Прухняк удивился — он был убежден, что Юзеф вспыхнет, откликнется горячо, так, как это с ним бывало всегда, когда спорил или, наоборот, радовался.
— Все верно, — повторил Дзержинский. — Так и должны выступать хозяева легковых извозчиков, половых и курьеров. Нам урок: упустили людей этих профессий, сосредоточили все внимание на рабочих тяжелого труда. О лакеях не говорим — будто их нет. А они есть. И человеческое достоинство их страдает сугубо. А хозяева, организовав партию хозяев, заказывают с помощью охранки эдакие вот прокламации. И будет действовать, помяните мое слово — будет действовать.

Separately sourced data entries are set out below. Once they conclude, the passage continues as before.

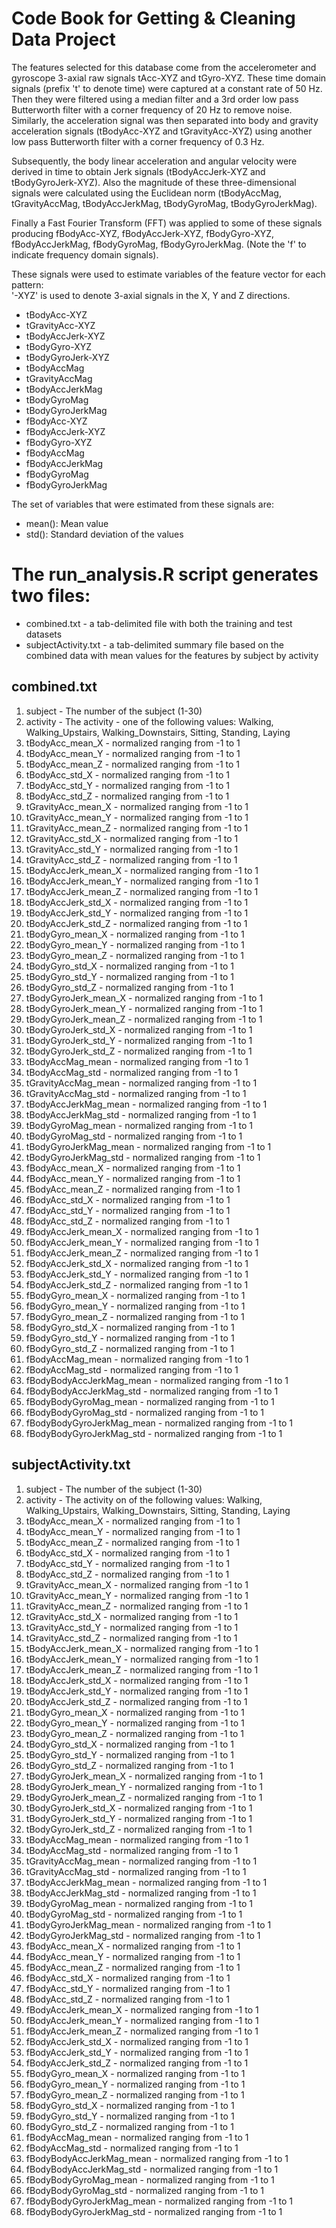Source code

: Code Book for Getting & Cleaning Data Project
=============================================

The features selected for this database come from the accelerometer and gyroscope 3-axial raw signals tAcc-XYZ and tGyro-XYZ. These time domain signals (prefix 't' to denote time) were captured at a constant rate of 50 Hz. Then they were filtered using a median filter and a 3rd order low pass Butterworth filter with a corner frequency of 20 Hz to remove noise. Similarly, the acceleration signal was then separated into body and gravity acceleration signals (tBodyAcc-XYZ and tGravityAcc-XYZ) using another low pass Butterworth filter with a corner frequency of 0.3 Hz. 

Subsequently, the body linear acceleration and angular velocity were derived in time to obtain Jerk signals (tBodyAccJerk-XYZ and tBodyGyroJerk-XYZ). Also the magnitude of these three-dimensional signals were calculated using the Euclidean norm (tBodyAccMag, tGravityAccMag, tBodyAccJerkMag, tBodyGyroMag, tBodyGyroJerkMag). 

Finally a Fast Fourier Transform (FFT) was applied to some of these signals producing fBodyAcc-XYZ, fBodyAccJerk-XYZ, fBodyGyro-XYZ, fBodyAccJerkMag, fBodyGyroMag, fBodyGyroJerkMag. (Note the 'f' to indicate frequency domain signals). 

These signals were used to estimate variables of the feature vector for each pattern:  
'-XYZ' is used to denote 3-axial signals in the X, Y and Z directions.

* tBodyAcc-XYZ
* tGravityAcc-XYZ
* tBodyAccJerk-XYZ
* tBodyGyro-XYZ
* tBodyGyroJerk-XYZ
* tBodyAccMag
* tGravityAccMag
* tBodyAccJerkMag
* tBodyGyroMag
* tBodyGyroJerkMag
* fBodyAcc-XYZ
* fBodyAccJerk-XYZ
* fBodyGyro-XYZ
* fBodyAccMag
* fBodyAccJerkMag
* fBodyGyroMag
* fBodyGyroJerkMag

The set of variables that were estimated from these signals are: 

* mean(): Mean value
* std(): Standard deviation of the values


The run_analysis.R script generates two files:
==============================================

* combined.txt - a tab-delimited file with both the training and test datasets
* subjectActivity.txt - a tab-delimited summary file based on the combined data with mean values for the features by subject by activity

## combined.txt

1. subject - The number of the subject (1-30)
1. activity - The activity - one of the following values: Walking, Walking_Upstairs, Walking_Downstairs, Sitting, Standing, Laying
1. tBodyAcc_mean_X - normalized ranging from -1 to 1
1. tBodyAcc_mean_Y  - normalized ranging from -1 to 1
1. tBodyAcc_mean_Z  - normalized ranging from -1 to 1
1. tBodyAcc_std_X  - normalized ranging from -1 to 1
1. tBodyAcc_std_Y  - normalized ranging from -1 to 1
1. tBodyAcc_std_Z  - normalized ranging from -1 to 1
1. tGravityAcc_mean_X  - normalized ranging from -1 to 1
1. tGravityAcc_mean_Y  - normalized ranging from -1 to 1
1. tGravityAcc_mean_Z  - normalized ranging from -1 to 1
1. tGravityAcc_std_X  - normalized ranging from -1 to 1
1. tGravityAcc_std_Y  - normalized ranging from -1 to 1
1. tGravityAcc_std_Z  - normalized ranging from -1 to 1
1. tBodyAccJerk_mean_X  - normalized ranging from -1 to 1
1. tBodyAccJerk_mean_Y  - normalized ranging from -1 to 1
1. tBodyAccJerk_mean_Z  - normalized ranging from -1 to 1
1. tBodyAccJerk_std_X  - normalized ranging from -1 to 1
1. tBodyAccJerk_std_Y  - normalized ranging from -1 to 1
1. tBodyAccJerk_std_Z  - normalized ranging from -1 to 1
1. tBodyGyro_mean_X  - normalized ranging from -1 to 1
1. tBodyGyro_mean_Y  - normalized ranging from -1 to 1
1. tBodyGyro_mean_Z  - normalized ranging from -1 to 1
1. tBodyGyro_std_X  - normalized ranging from -1 to 1
1. tBodyGyro_std_Y  - normalized ranging from -1 to 1
1. tBodyGyro_std_Z  - normalized ranging from -1 to 1
1. tBodyGyroJerk_mean_X  - normalized ranging from -1 to 1
1. tBodyGyroJerk_mean_Y  - normalized ranging from -1 to 1
1. tBodyGyroJerk_mean_Z  - normalized ranging from -1 to 1
1. tBodyGyroJerk_std_X  - normalized ranging from -1 to 1
1. tBodyGyroJerk_std_Y  - normalized ranging from -1 to 1
1. tBodyGyroJerk_std_Z  - normalized ranging from -1 to 1
1. tBodyAccMag_mean  - normalized ranging from -1 to 1
1. tBodyAccMag_std  - normalized ranging from -1 to 1
1. tGravityAccMag_mean  - normalized ranging from -1 to 1
1. tGravityAccMag_std  - normalized ranging from -1 to 1
1. tBodyAccJerkMag_mean  - normalized ranging from -1 to 1
1. tBodyAccJerkMag_std  - normalized ranging from -1 to 1
1. tBodyGyroMag_mean  - normalized ranging from -1 to 1
1. tBodyGyroMag_std  - normalized ranging from -1 to 1
1. tBodyGyroJerkMag_mean  - normalized ranging from -1 to 1
1. tBodyGyroJerkMag_std  - normalized ranging from -1 to 1
1. fBodyAcc_mean_X  - normalized ranging from -1 to 1
1. fBodyAcc_mean_Y  - normalized ranging from -1 to 1
1. fBodyAcc_mean_Z  - normalized ranging from -1 to 1
1. fBodyAcc_std_X  - normalized ranging from -1 to 1
1. fBodyAcc_std_Y  - normalized ranging from -1 to 1
1. fBodyAcc_std_Z  - normalized ranging from -1 to 1
1. fBodyAccJerk_mean_X  - normalized ranging from -1 to 1
1. fBodyAccJerk_mean_Y  - normalized ranging from -1 to 1
1. fBodyAccJerk_mean_Z  - normalized ranging from -1 to 1
1. fBodyAccJerk_std_X  - normalized ranging from -1 to 1
1. fBodyAccJerk_std_Y  - normalized ranging from -1 to 1
1. fBodyAccJerk_std_Z  - normalized ranging from -1 to 1
1. fBodyGyro_mean_X  - normalized ranging from -1 to 1
1. fBodyGyro_mean_Y  - normalized ranging from -1 to 1
1. fBodyGyro_mean_Z  - normalized ranging from -1 to 1
1. fBodyGyro_std_X  - normalized ranging from -1 to 1
1. fBodyGyro_std_Y  - normalized ranging from -1 to 1
1. fBodyGyro_std_Z  - normalized ranging from -1 to 1
1. fBodyAccMag_mean  - normalized ranging from -1 to 1
1. fBodyAccMag_std  - normalized ranging from -1 to 1
1. fBodyBodyAccJerkMag_mean  - normalized ranging from -1 to 1
1. fBodyBodyAccJerkMag_std  - normalized ranging from -1 to 1
1. fBodyBodyGyroMag_mean  - normalized ranging from -1 to 1
1. fBodyBodyGyroMag_std  - normalized ranging from -1 to 1
1. fBodyBodyGyroJerkMag_mean  - normalized ranging from -1 to 1
1. fBodyBodyGyroJerkMag_std  - normalized ranging from -1 to 1

## subjectActivity.txt

1. subject - The number of the subject (1-30)
1. activity - The activity on of the following values: Walking, Walking_Upstairs, Walking_Downstairs, Sitting, Standing, Laying
1. tBodyAcc_mean_X  - normalized ranging from -1 to 1
1. tBodyAcc_mean_Y  - normalized ranging from -1 to 1
1. tBodyAcc_mean_Z  - normalized ranging from -1 to 1
1. tBodyAcc_std_X  - normalized ranging from -1 to 1
1. tBodyAcc_std_Y  - normalized ranging from -1 to 1
1. tBodyAcc_std_Z  - normalized ranging from -1 to 1
1. tGravityAcc_mean_X  - normalized ranging from -1 to 1
1. tGravityAcc_mean_Y  - normalized ranging from -1 to 1
1. tGravityAcc_mean_Z  - normalized ranging from -1 to 1
1. tGravityAcc_std_X  - normalized ranging from -1 to 1
1. tGravityAcc_std_Y  - normalized ranging from -1 to 1
1. tGravityAcc_std_Z  - normalized ranging from -1 to 1
1. tBodyAccJerk_mean_X  - normalized ranging from -1 to 1
1. tBodyAccJerk_mean_Y  - normalized ranging from -1 to 1
1. tBodyAccJerk_mean_Z  - normalized ranging from -1 to 1
1. tBodyAccJerk_std_X  - normalized ranging from -1 to 1
1. tBodyAccJerk_std_Y  - normalized ranging from -1 to 1
1. tBodyAccJerk_std_Z  - normalized ranging from -1 to 1
1. tBodyGyro_mean_X  - normalized ranging from -1 to 1
1. tBodyGyro_mean_Y  - normalized ranging from -1 to 1
1. tBodyGyro_mean_Z  - normalized ranging from -1 to 1
1. tBodyGyro_std_X  - normalized ranging from -1 to 1
1. tBodyGyro_std_Y  - normalized ranging from -1 to 1
1. tBodyGyro_std_Z  - normalized ranging from -1 to 1
1. tBodyGyroJerk_mean_X  - normalized ranging from -1 to 1
1. tBodyGyroJerk_mean_Y  - normalized ranging from -1 to 1
1. tBodyGyroJerk_mean_Z  - normalized ranging from -1 to 1
1. tBodyGyroJerk_std_X  - normalized ranging from -1 to 1
1. tBodyGyroJerk_std_Y  - normalized ranging from -1 to 1
1. tBodyGyroJerk_std_Z  - normalized ranging from -1 to 1
1. tBodyAccMag_mean  - normalized ranging from -1 to 1
1. tBodyAccMag_std  - normalized ranging from -1 to 1
1. tGravityAccMag_mean  - normalized ranging from -1 to 1
1. tGravityAccMag_std  - normalized ranging from -1 to 1
1. tBodyAccJerkMag_mean  - normalized ranging from -1 to 1
1. tBodyAccJerkMag_std  - normalized ranging from -1 to 1
1. tBodyGyroMag_mean  - normalized ranging from -1 to 1
1. tBodyGyroMag_std  - normalized ranging from -1 to 1
1. tBodyGyroJerkMag_mean  - normalized ranging from -1 to 1
1. tBodyGyroJerkMag_std  - normalized ranging from -1 to 1
1. fBodyAcc_mean_X  - normalized ranging from -1 to 1
1. fBodyAcc_mean_Y  - normalized ranging from -1 to 1
1. fBodyAcc_mean_Z  - normalized ranging from -1 to 1
1. fBodyAcc_std_X  - normalized ranging from -1 to 1
1. fBodyAcc_std_Y  - normalized ranging from -1 to 1
1. fBodyAcc_std_Z  - normalized ranging from -1 to 1
1. fBodyAccJerk_mean_X  - normalized ranging from -1 to 1
1. fBodyAccJerk_mean_Y  - normalized ranging from -1 to 1
1. fBodyAccJerk_mean_Z  - normalized ranging from -1 to 1
1. fBodyAccJerk_std_X  - normalized ranging from -1 to 1
1. fBodyAccJerk_std_Y  - normalized ranging from -1 to 1
1. fBodyAccJerk_std_Z  - normalized ranging from -1 to 1
1. fBodyGyro_mean_X  - normalized ranging from -1 to 1
1. fBodyGyro_mean_Y  - normalized ranging from -1 to 1
1. fBodyGyro_mean_Z  - normalized ranging from -1 to 1
1. fBodyGyro_std_X  - normalized ranging from -1 to 1
1. fBodyGyro_std_Y  - normalized ranging from -1 to 1
1. fBodyGyro_std_Z  - normalized ranging from -1 to 1
1. fBodyAccMag_mean  - normalized ranging from -1 to 1
1. fBodyAccMag_std  - normalized ranging from -1 to 1
1. fBodyBodyAccJerkMag_mean  - normalized ranging from -1 to 1
1. fBodyBodyAccJerkMag_std  - normalized ranging from -1 to 1
1. fBodyBodyGyroMag_mean  - normalized ranging from -1 to 1
1. fBodyBodyGyroMag_std  - normalized ranging from -1 to 1
1. fBodyBodyGyroJerkMag_mean  - normalized ranging from -1 to 1
1. fBodyBodyGyroJerkMag_std  - normalized ranging from -1 to 1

— Ты выступишь против них или заказать Розе? — спросил Лежинский.
— Рано, — ответил Дзержинский. — Еще рано. Мы сначала начнем работать в этой среде, мы постараемся отбить рабочего-лакея от хозяина кабака. Когда же хозяева, мелкие лавочники, вся обывательско-мещанская сволочь по-настоящему оформится в союз действия — вот тогда мы ударим. Это скоро будет, — убежденно сказал Дзержинский. — Идеи «черной сотни» заразительны, а питательная среда обильна: темнота — резерв контрреволюции.
— Пэпээсы выпустили прокламацию, — сказал Генрих, — о том, что нас в костелах шельмуют.
— Вот как? Молодцы!
— Дрянная прокламация, Юзеф, — заметил Прухняк. — Там бьют не столько ксендзов, сколько русских товарищей. Гнут свое, даже здесь гнут свое, на польской крови гнут.
— У тебя нет текста?
— Нет… «Москали», «варвары», «вандалы», «москали», обычная песня.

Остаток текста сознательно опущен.